Third time's a charm! I finally made it to Adult Lap swim in the Sunset Park pool! Only, I got there at 8:10, and had to wait in line for my card, and by the time I got to the deck it was 8:15, and I thought lap swim was open til 9, but it was only open til 8:30, so I only got a short little morning swim. So, third time's almost a charm.

BUT ... check this out. The pool is huge. After the previous night's rain it was (or had the illusion of being) incredibly fresh and clean. It was chilly. It was big enough that it actually felt a little bit like swimming in a lake. (With other people. And lane lines.) But something about the fresh morning air and the vastness of the pool were incredibly refreshing, and reminded me of swimming on summer mornings in my hometown. So much so that after I was done swimming, I decided not to change out of my suit, but to just wrap a towel around me and walk to my car to shower when I got home. This is completely normal behavior if you live in the country. It is not completely normal behavior if you live in the city, but I felt great, and actually more like myself than I have ever felt in the city, as I walked the one and a half blocks to my car. Despite people's confused looks. Maybe even in part because of people's confused looks, because they only increased my awareness of the fact that I was doing something that felt very normal to me. And damn, did it feel good to feel normal!


Late additions. Not going to write for long, because I'm preserving my time, but I had the real delight to have dinner with Linda, Don, and Lea—in town from Wisconsin and Minnesota, and hailing originally (well, originally within the context of my knowing them) from my hometown.


And then it was on to meet Josh and James to see the spectacular new play with music, Choir Boy, at Manhattan Theater Club.
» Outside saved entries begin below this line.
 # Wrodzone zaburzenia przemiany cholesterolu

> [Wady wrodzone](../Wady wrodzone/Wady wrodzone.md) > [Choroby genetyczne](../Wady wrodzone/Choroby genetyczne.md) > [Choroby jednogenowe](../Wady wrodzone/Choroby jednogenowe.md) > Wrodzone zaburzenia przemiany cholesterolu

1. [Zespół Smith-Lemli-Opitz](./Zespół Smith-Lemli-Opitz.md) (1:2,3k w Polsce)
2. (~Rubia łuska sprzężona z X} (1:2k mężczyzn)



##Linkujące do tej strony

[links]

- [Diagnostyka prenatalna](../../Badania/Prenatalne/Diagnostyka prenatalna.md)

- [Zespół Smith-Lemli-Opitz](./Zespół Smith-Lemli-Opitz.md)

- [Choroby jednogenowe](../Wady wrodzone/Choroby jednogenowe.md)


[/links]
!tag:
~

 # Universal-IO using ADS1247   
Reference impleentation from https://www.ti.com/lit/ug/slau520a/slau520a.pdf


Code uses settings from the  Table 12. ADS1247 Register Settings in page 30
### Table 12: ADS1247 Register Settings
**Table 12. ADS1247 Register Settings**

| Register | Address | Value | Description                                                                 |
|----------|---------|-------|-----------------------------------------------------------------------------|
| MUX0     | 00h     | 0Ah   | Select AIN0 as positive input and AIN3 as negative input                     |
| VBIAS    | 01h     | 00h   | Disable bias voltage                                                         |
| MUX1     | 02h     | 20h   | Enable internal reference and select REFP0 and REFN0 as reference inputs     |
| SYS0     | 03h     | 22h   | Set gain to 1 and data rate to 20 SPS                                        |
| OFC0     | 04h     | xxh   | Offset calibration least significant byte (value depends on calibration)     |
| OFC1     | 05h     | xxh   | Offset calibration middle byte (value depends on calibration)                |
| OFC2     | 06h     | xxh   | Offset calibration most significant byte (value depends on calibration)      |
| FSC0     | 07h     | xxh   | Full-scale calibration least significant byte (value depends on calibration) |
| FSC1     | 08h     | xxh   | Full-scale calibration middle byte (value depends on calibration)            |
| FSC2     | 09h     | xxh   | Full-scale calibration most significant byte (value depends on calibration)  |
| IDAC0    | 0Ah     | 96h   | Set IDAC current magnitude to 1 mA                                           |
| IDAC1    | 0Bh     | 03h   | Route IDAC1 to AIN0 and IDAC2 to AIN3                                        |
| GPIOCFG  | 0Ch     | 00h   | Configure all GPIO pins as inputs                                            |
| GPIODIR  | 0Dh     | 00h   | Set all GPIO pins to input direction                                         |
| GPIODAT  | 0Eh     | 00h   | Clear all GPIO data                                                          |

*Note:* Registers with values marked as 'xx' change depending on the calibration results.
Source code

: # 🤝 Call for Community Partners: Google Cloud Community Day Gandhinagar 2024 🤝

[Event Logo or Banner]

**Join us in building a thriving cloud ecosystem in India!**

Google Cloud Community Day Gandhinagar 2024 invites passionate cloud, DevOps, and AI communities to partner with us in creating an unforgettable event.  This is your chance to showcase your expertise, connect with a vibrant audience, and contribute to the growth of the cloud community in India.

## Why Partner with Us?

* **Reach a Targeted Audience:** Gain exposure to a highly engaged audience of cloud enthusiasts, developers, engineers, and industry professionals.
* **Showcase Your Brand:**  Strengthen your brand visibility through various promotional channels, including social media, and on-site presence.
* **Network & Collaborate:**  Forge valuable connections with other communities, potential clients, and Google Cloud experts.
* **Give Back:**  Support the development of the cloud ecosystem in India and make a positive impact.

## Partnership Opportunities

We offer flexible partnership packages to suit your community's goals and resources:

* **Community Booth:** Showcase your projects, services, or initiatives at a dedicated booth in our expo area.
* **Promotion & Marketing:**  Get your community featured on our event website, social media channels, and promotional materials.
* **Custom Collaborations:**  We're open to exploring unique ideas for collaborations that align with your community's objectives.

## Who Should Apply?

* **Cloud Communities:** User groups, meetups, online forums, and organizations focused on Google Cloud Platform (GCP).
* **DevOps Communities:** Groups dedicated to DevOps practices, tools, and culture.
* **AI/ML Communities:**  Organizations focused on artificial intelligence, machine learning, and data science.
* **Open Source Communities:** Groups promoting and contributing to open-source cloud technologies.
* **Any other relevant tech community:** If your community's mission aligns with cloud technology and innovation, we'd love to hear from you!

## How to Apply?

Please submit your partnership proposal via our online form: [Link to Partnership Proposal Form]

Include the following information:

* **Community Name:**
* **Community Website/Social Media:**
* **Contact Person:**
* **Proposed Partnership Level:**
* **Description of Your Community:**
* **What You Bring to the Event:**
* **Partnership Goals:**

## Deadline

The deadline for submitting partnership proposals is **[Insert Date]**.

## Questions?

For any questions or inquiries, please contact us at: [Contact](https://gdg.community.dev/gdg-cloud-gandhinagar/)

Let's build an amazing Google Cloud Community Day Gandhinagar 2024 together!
If you are near NYC, and you have the ability, and there are tickets available, go go go. This play looks at everything I love to see addressed in the theater—race, gayness, teen relationships, our reckoning with history, taking a principled moral stand—all with stunning music and great humor. I am incredibly glad I got to see it, and that I got to share it with my family.

Friday, August 2, 2013

The Designated Mourner

Seeing the play itself wasn't a joyful experience—in fact it was a hard play to watch—but going on a date with Josh certainly was.

As was dashing out of the theater at intermission to get to the restroom, just in time to see Wally Shawn waiting at the open elevator door with an incredibly warm smile and an arm outreached for Deborah Eisenberg. The warmth and connection in his face at that moment made me feel proud to work in the theater, and delighted that I got to witness that private/public moment of deep humanity.


Thursday, August 1, 2013

Rugby Solar Cafe

By 8 AM, I had harvested my entire crop of garlic (the first I ever planted) and a few tomatoes and volunteer potatoes. I had pitted peaches, plums and cherries for a mixed fruit right-side-up cake, and made a sage-thyme chicken broth from last night's chicken.  By 9 AM, the cake was done and the garden was weeded, and I was ready to start the rest of my day. Summer on the urban homestead, or as James, Josh and I call our home: the Rugby Solar CafĂ©.